«Historique», «inespéré», «véritable succès»: les qualificatifs ne manquent pas depuis le samedi 12 décembre au soir pour souligner l’enthousiasme suscité par la conclusion, à l’unanimité, de l’Accord de Paris, qui fixe notamment le seuil du réchauffement planétaire à 2°C, voire, idéalement, à 1,5°C. Mais qu’en est-il vraiment? Vu du Parlement européen, si les principaux groupes politiques soulignent les avancées du texte, ceux-ci préviennent néanmoins que, dans la pratique, tout ou presque reste encore à faire pour éviter les lendemains qui déchantent…
Un salle en liesse, des gens se lèvent, des mains qui se joignent, applaudissent dans une unité rare, des visages éclairés, subjugués, presque, de ce qui vient de se produire… Du statut d’une chronique d’un échec annoncé, la COP21 de Paris est en quelques heures passée à celui de «Grand soir», lorque que Laurent Fabius, le ministre français des Affaires étrangères déclarait samedi 12 décembre, depuis une salle comble du Bourget: « Je regarde la salle, je vois que la réaction est positive, je n’entends pas d’objections, l’Accord de Paris est accepté!». Grisée d’avoir su déjouer tous les pronostics, la délégation française ne cache pas sa joie.
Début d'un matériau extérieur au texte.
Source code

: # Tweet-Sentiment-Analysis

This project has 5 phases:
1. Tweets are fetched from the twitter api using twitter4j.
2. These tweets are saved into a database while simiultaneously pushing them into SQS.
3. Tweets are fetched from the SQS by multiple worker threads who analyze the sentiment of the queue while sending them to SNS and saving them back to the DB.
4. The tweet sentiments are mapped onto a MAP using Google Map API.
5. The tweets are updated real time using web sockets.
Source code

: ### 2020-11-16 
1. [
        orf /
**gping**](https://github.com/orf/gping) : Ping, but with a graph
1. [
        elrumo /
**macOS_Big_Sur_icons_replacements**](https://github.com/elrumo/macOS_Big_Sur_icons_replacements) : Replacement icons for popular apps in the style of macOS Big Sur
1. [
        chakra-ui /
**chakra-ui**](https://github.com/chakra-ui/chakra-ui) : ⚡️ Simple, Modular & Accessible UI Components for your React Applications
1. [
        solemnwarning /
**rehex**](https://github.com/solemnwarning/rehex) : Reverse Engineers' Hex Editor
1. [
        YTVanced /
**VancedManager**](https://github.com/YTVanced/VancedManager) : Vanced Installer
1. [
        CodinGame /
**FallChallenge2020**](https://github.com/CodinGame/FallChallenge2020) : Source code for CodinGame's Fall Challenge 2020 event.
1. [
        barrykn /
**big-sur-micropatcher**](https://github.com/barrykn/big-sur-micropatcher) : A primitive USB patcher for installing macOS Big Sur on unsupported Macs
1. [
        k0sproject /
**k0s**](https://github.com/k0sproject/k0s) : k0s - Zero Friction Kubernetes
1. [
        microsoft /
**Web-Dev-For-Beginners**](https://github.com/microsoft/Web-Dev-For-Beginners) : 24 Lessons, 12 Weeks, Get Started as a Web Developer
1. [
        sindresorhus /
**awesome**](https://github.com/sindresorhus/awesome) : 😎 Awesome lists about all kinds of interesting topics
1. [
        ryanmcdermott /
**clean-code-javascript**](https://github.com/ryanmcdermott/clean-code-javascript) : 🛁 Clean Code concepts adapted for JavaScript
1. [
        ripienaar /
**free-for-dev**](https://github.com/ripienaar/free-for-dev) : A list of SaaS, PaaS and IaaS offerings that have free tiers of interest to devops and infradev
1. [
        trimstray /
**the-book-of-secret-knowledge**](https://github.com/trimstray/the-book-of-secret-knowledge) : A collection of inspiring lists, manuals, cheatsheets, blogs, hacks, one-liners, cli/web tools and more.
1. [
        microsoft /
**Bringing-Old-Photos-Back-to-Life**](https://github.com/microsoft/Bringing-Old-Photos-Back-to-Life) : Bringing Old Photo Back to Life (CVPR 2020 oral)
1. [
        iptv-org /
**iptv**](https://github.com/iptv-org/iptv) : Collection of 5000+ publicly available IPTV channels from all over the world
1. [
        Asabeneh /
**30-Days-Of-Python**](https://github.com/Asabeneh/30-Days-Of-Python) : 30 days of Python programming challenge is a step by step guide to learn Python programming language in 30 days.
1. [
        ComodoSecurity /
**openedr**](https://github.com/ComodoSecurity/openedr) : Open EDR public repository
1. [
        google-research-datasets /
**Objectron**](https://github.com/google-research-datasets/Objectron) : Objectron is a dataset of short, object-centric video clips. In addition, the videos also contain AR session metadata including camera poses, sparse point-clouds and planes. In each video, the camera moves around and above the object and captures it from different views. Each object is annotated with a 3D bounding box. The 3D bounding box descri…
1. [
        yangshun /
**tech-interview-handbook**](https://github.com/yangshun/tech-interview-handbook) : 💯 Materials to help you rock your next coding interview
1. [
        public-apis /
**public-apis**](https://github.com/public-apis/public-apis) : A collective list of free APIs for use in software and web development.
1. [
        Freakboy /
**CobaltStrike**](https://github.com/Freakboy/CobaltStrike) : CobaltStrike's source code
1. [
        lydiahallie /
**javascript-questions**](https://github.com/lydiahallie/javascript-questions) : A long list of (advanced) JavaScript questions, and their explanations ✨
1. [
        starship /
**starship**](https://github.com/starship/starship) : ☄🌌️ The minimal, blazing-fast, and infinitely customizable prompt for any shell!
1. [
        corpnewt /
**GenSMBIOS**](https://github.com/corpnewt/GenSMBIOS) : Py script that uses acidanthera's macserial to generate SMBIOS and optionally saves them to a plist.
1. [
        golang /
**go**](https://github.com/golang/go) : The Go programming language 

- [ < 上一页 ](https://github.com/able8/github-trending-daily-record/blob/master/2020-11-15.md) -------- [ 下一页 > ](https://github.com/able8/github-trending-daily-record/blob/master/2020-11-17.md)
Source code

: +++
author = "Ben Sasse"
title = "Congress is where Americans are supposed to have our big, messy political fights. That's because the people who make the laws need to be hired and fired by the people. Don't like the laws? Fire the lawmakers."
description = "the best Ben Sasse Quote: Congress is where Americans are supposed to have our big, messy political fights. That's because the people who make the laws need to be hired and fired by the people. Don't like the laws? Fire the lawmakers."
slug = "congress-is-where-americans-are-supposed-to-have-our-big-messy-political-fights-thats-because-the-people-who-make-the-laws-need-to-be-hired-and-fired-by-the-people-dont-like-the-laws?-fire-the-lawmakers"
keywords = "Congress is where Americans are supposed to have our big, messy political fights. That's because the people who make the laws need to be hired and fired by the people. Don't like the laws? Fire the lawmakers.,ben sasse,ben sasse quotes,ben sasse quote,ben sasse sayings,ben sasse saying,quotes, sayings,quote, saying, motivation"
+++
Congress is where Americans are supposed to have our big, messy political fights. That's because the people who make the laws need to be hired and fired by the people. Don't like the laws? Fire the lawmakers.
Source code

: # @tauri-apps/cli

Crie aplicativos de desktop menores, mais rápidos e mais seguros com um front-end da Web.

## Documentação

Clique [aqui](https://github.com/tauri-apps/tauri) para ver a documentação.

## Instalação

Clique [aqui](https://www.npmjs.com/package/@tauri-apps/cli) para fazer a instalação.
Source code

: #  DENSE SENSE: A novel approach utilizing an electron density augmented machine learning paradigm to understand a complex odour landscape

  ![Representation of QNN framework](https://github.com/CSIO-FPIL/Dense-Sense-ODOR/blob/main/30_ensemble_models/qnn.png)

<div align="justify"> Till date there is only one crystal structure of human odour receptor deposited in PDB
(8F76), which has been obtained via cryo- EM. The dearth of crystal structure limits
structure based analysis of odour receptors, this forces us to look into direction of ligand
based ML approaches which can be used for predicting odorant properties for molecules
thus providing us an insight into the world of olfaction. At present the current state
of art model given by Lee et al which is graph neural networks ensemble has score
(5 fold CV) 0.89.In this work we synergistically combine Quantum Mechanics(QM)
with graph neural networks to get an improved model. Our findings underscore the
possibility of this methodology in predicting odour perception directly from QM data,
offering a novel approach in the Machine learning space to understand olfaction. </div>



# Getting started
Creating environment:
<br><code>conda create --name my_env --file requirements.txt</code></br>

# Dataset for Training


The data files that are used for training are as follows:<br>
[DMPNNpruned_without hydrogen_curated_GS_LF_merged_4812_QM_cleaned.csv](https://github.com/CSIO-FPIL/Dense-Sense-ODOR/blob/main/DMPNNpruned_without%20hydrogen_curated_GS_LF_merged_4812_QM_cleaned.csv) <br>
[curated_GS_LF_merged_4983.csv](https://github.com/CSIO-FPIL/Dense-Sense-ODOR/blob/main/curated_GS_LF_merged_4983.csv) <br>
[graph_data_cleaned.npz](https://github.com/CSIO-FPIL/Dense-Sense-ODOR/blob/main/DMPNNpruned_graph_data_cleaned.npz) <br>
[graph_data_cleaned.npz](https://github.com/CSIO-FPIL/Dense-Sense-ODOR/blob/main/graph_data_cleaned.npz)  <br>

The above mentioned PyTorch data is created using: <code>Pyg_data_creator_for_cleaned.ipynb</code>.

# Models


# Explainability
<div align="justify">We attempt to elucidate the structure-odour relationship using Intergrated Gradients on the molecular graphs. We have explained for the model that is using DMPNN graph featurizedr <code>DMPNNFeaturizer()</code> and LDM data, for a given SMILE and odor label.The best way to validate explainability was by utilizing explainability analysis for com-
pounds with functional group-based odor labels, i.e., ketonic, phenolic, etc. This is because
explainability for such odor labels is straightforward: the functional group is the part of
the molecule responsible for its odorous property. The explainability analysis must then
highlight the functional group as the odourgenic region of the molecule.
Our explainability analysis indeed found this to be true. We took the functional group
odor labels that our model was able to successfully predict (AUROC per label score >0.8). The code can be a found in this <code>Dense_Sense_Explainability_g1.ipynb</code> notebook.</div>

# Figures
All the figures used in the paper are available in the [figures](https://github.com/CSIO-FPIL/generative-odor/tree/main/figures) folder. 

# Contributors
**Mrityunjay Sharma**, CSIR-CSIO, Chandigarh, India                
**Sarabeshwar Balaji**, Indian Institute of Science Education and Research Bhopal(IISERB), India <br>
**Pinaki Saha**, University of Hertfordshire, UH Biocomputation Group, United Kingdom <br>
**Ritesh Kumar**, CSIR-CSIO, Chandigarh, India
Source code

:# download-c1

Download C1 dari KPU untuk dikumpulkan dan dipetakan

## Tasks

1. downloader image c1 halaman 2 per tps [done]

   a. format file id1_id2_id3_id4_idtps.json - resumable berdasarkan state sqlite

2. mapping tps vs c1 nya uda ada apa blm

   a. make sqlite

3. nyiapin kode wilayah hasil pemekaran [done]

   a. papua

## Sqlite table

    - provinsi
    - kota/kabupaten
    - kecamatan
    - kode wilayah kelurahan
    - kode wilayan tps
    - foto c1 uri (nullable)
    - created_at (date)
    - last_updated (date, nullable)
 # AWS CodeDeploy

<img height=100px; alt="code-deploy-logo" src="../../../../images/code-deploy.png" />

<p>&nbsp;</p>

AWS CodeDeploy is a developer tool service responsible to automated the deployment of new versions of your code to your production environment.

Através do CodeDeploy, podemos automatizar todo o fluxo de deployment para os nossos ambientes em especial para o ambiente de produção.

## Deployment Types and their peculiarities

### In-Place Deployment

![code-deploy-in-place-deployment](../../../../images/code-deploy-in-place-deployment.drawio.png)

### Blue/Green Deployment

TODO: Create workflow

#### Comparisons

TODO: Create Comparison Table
Jusqu’à François Hollande qui tient là peut-être la première grande victoire politique de son mandat: «A Paris il y a eu bien des révolutions depuis des siècles, mais aujourd’hui c’est la plus belle et la plus pacifique des révolutions qui vient d’être accomplie, la révolution pour le changement climatique», s’enthousiasme-t-il. Et le président de la République française de clôturer son intervention par un «vivent les Nations unies, vive la planète et vive la France».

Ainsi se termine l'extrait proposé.